Members of the House and Senate, Secretaries of the Services, members of the Joint Chiefs, ladies and gentlemen:

The bill that we have come here to approve this morning authorizes appropriations of more than $4 billion, 800 million for the support of the Defense Establishment of the United States of America. Later today the Congress will act upon the appropriation of some $13 billion. This is authorization for only a part of that appropriation, but this bill will help to meet the military needs that we have in Vietnam.

I also believe that it will do something else. By its overwhelming vote on this measure, I believe the Congress has repeated its declaration to the American people that they, stand behind our fighting men in Vietnam.

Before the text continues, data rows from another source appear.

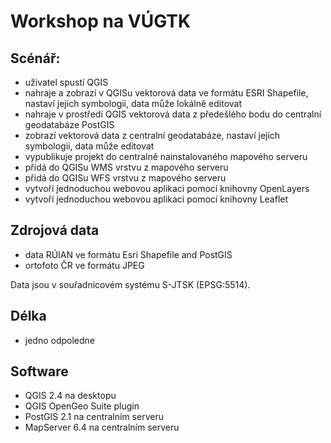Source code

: Workshop na VÚGTK
=================

Scénář:
-------

- uživatel spustí QGIS
- nahraje a zobrazí v QGISu vektorová data ve formátu ESRI Shapefile, nastaví jejich symbologii, data může lokálně editovat
- nahraje v prostředí QGIS vektorová data z předešlého bodu do centralní geodatabáze PostGIS
- zobrazí vektorová data z centralní geodatabáze, nastaví jejich symbologii, data může editovat
- vypublikuje projekt do centralně nainstalovaného mapového serveru
- přidá do QGISu WMS vrstvu z mapového serveru
- přidá do QGISu WFS vrstvu z mapového serveru
- vytvoří j́ednoduchou webovou aplikaci pomocí knihovny OpenLayers
- vytvoří j́ednoduchou webovou aplikaci pomocí knihovny Leaflet

Zdrojová data
-------------

- data RÚIAN ve formátu Esri Shapefile and PostGIS
- ortofoto ČR ve formátu JPEG

Data jsou v souřadnicovém systému S-JTSK (EPSG:5514).

Délka
-----

- jedno odpoledne

Software
--------

- QGIS 2.4 na desktopu
- QGIS OpenGeo Suite plugin
- PostGIS 2.1 na centralním serveru
- MapServer 6.4 na centralním serveru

Let me remind you that it was just 25 years ago that the Congress extended the Selective Service Act by only one vote. That was in August, as I recall it, before Pearl Harbor in December. On the eve of Pearl Harbor the House of Representatives, of which I was then a Member, by a vote of 203 to 202 turned this country from the brink of the cliff and saved the Army from being dismantled.

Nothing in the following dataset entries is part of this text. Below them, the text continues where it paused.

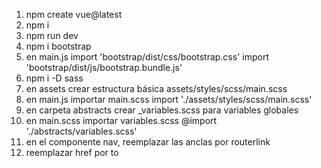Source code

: 1. npm create vue@latest
2. npm i
3. npm run dev
4. npm i bootstrap
5. en main.js
   import 'bootstrap/dist/css/bootstrap.css'
   import 'bootstrap/dist/js/bootstrap.bundle.js'
6. npm i -D sass
7. en assets crear estructura básica
   assets/styles/scss/main.scss
8. en main.js importar main.scss
   import './assets/styles/scss/main.scss'
9. en carpeta abstracts crear \_variables.scss para variables globales
10. en main.scss importar variables.scss
    @import './abstracts/variables.scss'
11. en el componente nav, reemplazar las anclas por routerlink
12. reemplazar href por to
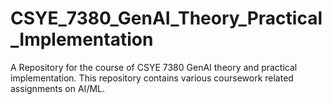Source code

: # CSYE_7380_GenAI_Theory_Practical_Implementation
A Repository for the course of CSYE 7380 GenAI theory and practical implementation. This repository contains various coursework related assignments on AI/ML. 
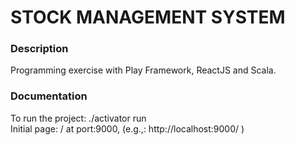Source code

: # STOCK MANAGEMENT SYSTEM

### Description
Programming exercise with Play Framework, ReactJS and Scala.

### Documentation
To run the project: ./activator run <br>
Initial page: / at port:9000,  (e.g.,: http://localhost:9000/ )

We had refused to fortify Guam a short time before that. We had sent several false impressions throughout the world by our action.

Now in contrast, this supplemental military authorization bill passed the House of Representatives, under the bipartisan leadership of the Armed Services Committee and its members, by a vote of 392 to 4; it passed the Senate by a vote of 95 to 2. This overwhelming vote is visible confidence in our modern Defense Department and the civilians and the military who direct the destinies of that department.

In all the history of military movement, there has never been the equal of the Defense Department's accomplishment of moving more than 100,000 men 10,000 miles in 150 days and moving them with equipment, doctors, housing, ammunition, vehicles, planes, and support materiel. In speed, quantities, and efficiency, history recalls no similar achievement of that kind and it deserves the recognition and the gratitude of every single American who lives securely in the United States today.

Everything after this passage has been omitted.